## MATERIAL SHOWN
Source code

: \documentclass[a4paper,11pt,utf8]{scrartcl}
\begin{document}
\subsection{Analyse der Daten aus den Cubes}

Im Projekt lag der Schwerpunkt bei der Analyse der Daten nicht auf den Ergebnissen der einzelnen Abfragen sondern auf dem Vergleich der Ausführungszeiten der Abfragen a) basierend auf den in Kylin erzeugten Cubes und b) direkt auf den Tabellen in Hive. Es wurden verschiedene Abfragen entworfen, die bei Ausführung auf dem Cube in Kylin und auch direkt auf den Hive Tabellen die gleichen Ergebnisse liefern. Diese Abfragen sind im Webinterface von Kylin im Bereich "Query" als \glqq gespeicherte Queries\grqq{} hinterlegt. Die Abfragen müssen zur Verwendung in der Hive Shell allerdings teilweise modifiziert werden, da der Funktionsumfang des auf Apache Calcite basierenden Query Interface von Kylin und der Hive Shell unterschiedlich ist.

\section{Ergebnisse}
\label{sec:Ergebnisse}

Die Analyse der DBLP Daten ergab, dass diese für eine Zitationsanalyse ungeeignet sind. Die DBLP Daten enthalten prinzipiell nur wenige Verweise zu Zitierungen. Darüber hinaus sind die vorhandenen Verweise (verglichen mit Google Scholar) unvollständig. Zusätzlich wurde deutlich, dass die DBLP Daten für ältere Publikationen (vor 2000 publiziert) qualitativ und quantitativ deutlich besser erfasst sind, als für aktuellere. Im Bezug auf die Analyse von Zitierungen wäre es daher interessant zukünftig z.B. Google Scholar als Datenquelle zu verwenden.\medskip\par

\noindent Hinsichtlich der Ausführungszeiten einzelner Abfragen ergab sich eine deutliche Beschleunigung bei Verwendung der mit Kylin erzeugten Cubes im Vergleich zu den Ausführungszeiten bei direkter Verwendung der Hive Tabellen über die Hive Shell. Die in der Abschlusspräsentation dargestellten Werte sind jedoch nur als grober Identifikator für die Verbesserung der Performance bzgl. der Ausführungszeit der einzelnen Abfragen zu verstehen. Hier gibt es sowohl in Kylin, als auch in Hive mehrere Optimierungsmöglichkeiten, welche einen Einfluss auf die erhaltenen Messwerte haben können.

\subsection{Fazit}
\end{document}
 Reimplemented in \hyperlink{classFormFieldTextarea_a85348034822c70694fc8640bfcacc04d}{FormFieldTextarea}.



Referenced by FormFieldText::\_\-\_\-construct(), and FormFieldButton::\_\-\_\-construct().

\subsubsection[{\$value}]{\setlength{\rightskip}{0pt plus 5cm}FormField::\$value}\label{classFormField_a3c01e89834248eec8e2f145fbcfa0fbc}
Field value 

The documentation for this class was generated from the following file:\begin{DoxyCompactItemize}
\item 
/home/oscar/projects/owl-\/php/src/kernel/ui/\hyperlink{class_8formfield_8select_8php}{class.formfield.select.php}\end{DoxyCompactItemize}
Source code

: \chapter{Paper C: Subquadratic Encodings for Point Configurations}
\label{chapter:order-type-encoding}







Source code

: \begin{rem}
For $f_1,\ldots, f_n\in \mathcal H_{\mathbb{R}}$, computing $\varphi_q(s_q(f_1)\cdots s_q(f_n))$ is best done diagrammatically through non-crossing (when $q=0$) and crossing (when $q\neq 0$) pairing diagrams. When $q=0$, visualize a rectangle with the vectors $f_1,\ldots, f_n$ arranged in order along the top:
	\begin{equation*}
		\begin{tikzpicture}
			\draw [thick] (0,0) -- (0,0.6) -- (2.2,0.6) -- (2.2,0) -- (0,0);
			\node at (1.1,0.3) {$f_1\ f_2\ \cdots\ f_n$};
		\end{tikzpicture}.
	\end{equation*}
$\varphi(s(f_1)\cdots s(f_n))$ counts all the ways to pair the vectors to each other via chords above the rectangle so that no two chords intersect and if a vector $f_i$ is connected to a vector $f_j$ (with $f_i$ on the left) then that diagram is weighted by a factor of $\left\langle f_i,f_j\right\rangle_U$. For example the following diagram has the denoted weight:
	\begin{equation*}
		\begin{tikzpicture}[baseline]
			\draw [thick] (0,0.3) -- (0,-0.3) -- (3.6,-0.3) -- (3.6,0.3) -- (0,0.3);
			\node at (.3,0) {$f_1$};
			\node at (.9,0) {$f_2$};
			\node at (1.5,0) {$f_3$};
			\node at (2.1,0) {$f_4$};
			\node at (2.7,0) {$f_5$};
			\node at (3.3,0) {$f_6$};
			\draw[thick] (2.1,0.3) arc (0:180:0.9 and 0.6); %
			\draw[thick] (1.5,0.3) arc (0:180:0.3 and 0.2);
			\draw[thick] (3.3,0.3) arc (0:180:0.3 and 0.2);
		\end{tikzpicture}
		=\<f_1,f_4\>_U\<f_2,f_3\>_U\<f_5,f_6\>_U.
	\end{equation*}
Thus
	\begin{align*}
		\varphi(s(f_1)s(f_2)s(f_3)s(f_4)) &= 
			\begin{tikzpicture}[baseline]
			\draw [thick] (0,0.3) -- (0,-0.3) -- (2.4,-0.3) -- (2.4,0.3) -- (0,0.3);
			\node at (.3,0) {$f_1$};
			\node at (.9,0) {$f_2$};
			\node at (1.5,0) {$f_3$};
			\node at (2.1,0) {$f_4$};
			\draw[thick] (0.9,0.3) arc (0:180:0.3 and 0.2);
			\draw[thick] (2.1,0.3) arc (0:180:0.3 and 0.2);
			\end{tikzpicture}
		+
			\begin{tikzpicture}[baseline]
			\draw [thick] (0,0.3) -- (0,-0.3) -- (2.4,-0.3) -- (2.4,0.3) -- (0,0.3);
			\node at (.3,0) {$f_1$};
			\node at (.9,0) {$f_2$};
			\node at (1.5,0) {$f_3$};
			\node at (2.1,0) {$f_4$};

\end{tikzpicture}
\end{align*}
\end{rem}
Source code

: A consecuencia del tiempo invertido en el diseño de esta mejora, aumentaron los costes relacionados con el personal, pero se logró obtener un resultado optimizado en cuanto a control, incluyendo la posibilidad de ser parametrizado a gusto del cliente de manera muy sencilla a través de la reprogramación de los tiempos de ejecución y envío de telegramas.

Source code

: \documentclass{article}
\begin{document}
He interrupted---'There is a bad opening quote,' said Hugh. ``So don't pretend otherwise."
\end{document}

## WHAT YOU NEED TO DO
Every line that holds the word "Hive" should be copied from the listing.

## SOLUTION TO THIS TASK
Im Projekt lag der Schwerpunkt bei der Analyse der Daten nicht auf den Ergebnissen der einzelnen Abfragen sondern auf dem Vergleich der Ausführungszeiten der Abfragen a) basierend auf den in Kylin erzeugten Cubes und b) direkt auf den Tabellen in Hive. Es wurden verschiedene Abfragen entworfen, die bei Ausführung auf dem Cube in Kylin und auch direkt auf den Hive Tabellen die gleichen Ergebnisse liefern. Diese Abfragen sind im Webinterface von Kylin im Bereich "Query" als \glqq gespeicherte Queries\grqq{} hinterlegt. Die Abfragen müssen zur Verwendung in der Hive Shell allerdings teilweise modifiziert werden, da der Funktionsumfang des auf Apache Calcite basierenden Query Interface von Kylin und der Hive Shell unterschiedlich ist.
\noindent Hinsichtlich der Ausführungszeiten einzelner Abfragen ergab sich eine deutliche Beschleunigung bei Verwendung der mit Kylin erzeugten Cubes im Vergleich zu den Ausführungszeiten bei direkter Verwendung der Hive Tabellen über die Hive Shell. Die in der Abschlusspräsentation dargestellten Werte sind jedoch nur als grober Identifikator für die Verbesserung der Performance bzgl. der Ausführungszeit der einzelnen Abfragen zu verstehen. Hier gibt es sowohl in Kylin, als auch in Hive mehrere Optimierungsmöglichkeiten, welche einen Einfluss auf die erhaltenen Messwerte haben können.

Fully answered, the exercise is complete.